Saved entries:
[Start of section]

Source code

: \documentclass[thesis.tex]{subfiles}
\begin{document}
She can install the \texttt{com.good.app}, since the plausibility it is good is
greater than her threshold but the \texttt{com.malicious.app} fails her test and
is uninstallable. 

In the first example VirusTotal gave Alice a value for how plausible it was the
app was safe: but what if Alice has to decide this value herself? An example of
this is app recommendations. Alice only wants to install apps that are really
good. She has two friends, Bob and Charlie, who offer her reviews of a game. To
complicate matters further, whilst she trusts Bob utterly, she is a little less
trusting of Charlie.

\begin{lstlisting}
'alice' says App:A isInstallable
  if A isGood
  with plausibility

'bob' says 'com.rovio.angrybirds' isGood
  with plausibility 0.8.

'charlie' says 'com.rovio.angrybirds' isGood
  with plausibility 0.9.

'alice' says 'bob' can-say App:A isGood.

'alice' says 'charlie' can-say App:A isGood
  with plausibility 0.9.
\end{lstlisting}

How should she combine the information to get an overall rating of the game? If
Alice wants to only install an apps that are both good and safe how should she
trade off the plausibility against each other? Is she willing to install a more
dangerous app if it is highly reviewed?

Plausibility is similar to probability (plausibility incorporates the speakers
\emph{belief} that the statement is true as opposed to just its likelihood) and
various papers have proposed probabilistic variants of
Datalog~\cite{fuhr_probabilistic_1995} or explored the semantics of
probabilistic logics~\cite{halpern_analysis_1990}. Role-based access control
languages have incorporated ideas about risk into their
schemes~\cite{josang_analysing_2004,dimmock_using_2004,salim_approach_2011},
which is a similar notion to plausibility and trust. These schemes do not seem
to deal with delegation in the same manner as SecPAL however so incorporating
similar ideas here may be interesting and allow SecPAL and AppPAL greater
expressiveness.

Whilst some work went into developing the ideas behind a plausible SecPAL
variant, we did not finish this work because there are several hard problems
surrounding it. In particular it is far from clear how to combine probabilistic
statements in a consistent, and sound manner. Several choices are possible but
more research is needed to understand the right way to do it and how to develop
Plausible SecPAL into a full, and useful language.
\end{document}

[End of section]
[Start of section]

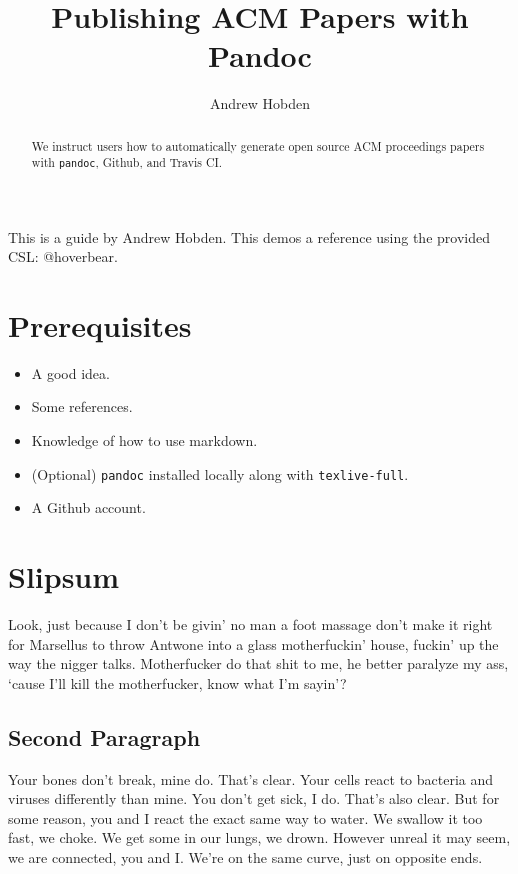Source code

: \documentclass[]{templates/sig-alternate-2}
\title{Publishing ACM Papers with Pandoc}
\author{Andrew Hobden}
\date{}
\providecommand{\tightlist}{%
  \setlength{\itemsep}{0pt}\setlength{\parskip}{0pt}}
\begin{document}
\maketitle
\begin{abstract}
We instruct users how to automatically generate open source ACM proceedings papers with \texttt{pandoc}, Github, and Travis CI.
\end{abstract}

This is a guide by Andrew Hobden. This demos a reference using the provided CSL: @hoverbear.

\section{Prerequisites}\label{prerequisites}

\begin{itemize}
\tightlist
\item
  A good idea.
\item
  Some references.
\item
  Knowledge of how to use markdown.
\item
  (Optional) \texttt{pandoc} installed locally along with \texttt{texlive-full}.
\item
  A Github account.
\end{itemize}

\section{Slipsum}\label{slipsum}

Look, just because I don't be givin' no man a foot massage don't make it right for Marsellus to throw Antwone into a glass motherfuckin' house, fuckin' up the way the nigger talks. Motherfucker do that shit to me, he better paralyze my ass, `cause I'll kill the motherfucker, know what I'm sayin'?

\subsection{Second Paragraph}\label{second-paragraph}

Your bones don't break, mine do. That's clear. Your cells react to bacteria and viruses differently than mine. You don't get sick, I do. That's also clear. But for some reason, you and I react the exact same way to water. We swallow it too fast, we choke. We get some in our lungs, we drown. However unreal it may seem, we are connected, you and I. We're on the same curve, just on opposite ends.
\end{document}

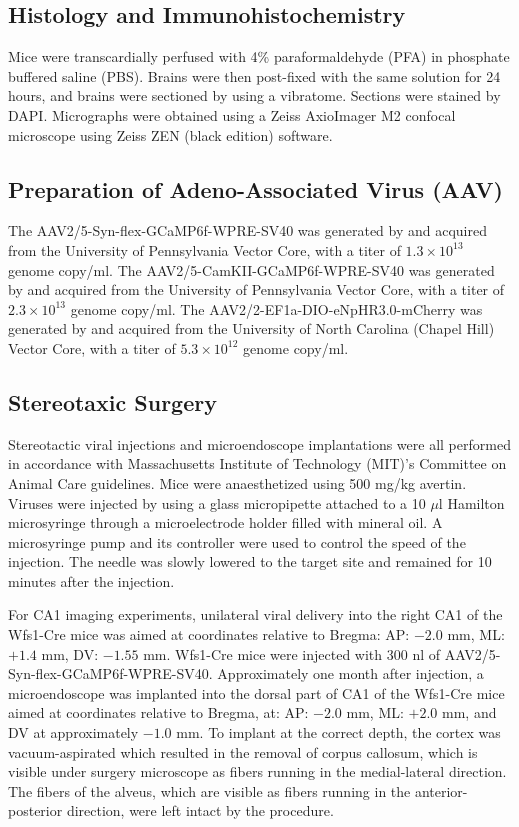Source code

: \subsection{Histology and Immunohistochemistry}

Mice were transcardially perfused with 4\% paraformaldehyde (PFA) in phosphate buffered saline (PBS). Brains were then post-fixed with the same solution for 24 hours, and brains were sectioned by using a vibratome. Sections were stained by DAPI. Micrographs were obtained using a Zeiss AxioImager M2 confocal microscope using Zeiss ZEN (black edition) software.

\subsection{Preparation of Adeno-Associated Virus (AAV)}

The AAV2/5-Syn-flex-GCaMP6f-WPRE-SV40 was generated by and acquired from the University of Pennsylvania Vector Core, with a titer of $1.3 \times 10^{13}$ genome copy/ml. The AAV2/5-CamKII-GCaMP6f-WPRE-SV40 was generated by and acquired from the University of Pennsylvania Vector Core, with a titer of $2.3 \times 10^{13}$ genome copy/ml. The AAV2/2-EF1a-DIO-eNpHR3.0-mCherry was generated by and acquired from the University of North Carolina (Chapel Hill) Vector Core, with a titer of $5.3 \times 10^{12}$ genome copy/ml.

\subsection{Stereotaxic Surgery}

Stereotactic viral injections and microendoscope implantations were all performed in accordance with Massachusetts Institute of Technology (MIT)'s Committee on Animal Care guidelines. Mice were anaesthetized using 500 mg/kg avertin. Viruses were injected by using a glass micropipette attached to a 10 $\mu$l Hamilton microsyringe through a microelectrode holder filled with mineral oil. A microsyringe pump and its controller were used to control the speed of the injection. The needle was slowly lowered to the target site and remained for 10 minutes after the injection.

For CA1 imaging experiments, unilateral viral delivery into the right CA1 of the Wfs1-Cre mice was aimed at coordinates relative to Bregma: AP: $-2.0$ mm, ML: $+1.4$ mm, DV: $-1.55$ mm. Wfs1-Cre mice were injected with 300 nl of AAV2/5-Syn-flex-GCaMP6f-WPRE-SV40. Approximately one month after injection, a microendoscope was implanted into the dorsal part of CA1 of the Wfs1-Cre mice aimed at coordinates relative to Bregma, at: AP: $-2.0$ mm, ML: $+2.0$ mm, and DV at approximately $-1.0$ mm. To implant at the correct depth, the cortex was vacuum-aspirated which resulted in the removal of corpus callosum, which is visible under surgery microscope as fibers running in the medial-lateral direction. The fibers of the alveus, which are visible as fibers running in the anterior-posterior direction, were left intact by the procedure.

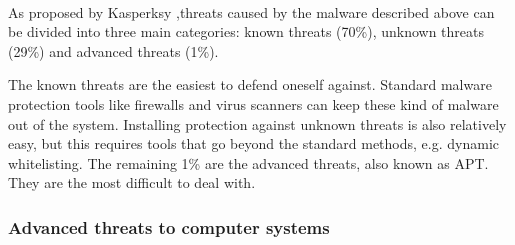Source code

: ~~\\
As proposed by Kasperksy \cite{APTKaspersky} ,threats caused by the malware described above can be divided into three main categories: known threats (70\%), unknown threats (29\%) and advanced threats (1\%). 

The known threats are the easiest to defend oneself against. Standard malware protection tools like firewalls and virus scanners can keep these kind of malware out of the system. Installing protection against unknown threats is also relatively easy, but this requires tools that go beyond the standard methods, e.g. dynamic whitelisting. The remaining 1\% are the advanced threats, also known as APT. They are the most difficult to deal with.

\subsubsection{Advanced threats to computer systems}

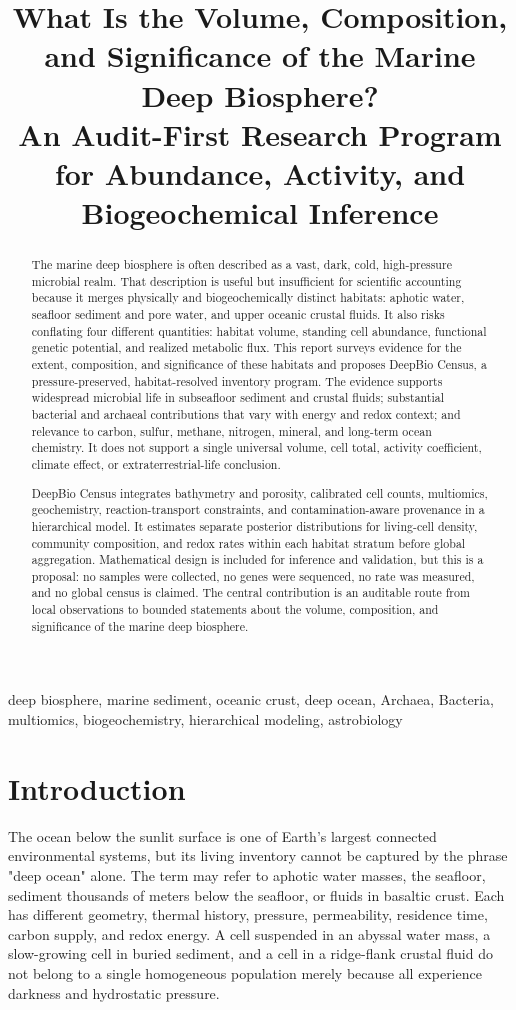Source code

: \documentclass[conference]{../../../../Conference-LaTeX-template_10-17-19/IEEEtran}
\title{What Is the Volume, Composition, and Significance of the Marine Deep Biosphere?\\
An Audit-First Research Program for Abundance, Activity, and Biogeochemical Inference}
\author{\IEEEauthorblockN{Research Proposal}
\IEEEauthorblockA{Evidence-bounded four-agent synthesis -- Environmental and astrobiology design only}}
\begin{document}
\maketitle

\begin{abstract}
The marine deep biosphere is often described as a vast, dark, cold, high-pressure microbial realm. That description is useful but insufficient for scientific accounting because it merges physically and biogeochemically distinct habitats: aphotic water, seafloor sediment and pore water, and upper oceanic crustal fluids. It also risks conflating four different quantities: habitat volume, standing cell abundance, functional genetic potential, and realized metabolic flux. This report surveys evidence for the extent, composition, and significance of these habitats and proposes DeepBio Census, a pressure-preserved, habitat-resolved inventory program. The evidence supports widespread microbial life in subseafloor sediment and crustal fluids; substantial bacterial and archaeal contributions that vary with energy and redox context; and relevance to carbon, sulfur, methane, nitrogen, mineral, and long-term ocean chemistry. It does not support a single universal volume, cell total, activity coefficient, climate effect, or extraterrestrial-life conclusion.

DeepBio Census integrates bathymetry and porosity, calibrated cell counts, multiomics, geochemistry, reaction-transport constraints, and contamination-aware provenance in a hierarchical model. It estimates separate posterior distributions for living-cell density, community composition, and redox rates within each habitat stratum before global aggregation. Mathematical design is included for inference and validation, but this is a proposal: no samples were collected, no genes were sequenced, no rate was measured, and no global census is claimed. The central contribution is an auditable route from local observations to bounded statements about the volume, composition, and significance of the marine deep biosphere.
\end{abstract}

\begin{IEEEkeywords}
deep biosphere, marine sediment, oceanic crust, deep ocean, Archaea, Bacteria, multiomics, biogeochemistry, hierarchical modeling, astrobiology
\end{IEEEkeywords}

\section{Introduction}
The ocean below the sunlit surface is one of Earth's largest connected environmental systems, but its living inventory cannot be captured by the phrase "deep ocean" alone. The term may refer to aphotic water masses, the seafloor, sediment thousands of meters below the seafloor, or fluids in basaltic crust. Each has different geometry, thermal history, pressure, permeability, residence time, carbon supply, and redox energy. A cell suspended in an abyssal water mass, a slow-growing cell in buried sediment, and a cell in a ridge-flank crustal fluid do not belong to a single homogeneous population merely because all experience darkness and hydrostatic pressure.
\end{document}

[End of section]
[Start of section]

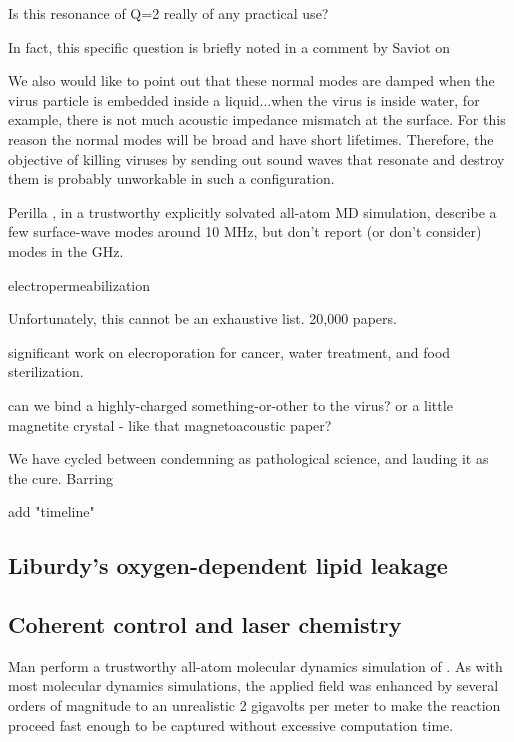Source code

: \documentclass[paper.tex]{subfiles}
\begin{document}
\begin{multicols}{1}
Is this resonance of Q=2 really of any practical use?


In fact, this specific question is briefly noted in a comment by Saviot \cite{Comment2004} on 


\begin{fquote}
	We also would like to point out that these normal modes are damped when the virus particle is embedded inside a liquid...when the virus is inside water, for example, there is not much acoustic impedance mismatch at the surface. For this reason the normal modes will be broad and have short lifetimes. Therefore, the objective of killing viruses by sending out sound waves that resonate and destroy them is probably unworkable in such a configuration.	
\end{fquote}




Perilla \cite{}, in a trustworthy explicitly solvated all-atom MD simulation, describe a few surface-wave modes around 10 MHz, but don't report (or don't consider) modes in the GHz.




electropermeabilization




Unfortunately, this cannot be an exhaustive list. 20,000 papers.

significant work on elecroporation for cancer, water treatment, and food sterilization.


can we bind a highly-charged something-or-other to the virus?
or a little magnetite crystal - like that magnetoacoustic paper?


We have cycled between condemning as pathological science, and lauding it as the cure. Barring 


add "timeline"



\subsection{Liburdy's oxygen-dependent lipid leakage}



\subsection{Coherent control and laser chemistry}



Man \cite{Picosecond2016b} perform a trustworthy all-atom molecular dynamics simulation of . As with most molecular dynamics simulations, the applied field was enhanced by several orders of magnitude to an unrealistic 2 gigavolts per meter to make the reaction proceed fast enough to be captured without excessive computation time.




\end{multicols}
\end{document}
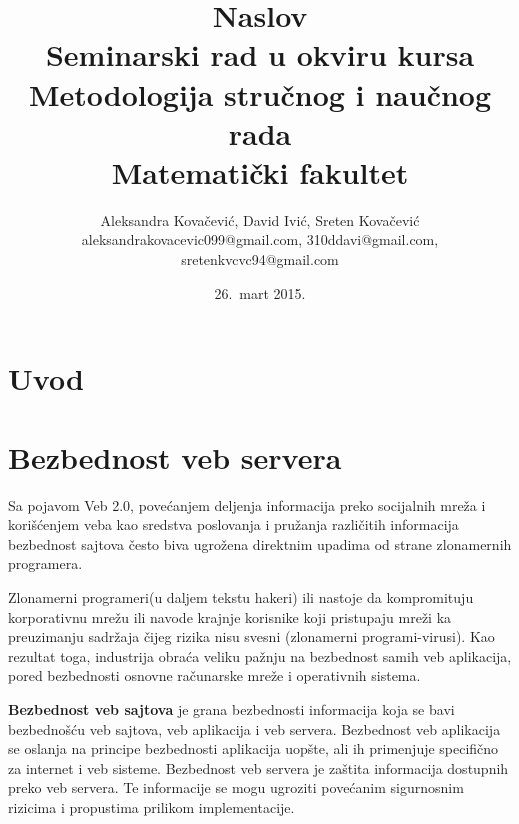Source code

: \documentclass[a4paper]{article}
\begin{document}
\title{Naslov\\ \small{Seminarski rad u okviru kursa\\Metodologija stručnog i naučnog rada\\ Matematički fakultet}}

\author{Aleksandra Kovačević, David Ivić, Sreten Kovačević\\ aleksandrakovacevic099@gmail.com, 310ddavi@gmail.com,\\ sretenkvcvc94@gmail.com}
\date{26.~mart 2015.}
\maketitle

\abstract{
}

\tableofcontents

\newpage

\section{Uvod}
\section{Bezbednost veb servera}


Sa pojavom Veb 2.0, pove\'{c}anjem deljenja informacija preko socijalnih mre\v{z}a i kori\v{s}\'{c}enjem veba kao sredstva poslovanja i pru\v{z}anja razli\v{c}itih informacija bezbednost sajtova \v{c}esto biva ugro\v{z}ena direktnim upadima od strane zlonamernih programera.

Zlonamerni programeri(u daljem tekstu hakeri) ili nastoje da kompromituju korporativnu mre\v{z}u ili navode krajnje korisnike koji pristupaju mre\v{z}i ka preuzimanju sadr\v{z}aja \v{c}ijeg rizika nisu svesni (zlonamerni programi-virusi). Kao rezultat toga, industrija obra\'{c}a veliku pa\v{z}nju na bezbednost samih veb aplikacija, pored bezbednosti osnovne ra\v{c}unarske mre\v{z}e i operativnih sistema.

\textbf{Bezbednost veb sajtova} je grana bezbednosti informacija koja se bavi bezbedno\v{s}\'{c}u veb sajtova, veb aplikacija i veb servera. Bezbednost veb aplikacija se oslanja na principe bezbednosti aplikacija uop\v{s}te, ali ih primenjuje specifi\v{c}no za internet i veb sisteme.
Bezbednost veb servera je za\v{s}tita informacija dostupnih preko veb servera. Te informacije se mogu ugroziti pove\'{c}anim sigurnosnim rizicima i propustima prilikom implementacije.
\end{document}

[End of section]

* Task statement
Out of the records above, pick each line that contains the string "deal".

* Exercise answer
to deal with delegation in the same manner as SecPAL however so incorporating
The known threats are the easiest to defend oneself against. Standard malware protection tools like firewalls and virus scanners can keep these kind of malware out of the system. Installing protection against unknown threats is also relatively easy, but this requires tools that go beyond the standard methods, e.g. dynamic whitelisting. The remaining 1\% are the advanced threats, also known as APT. They are the most difficult to deal with.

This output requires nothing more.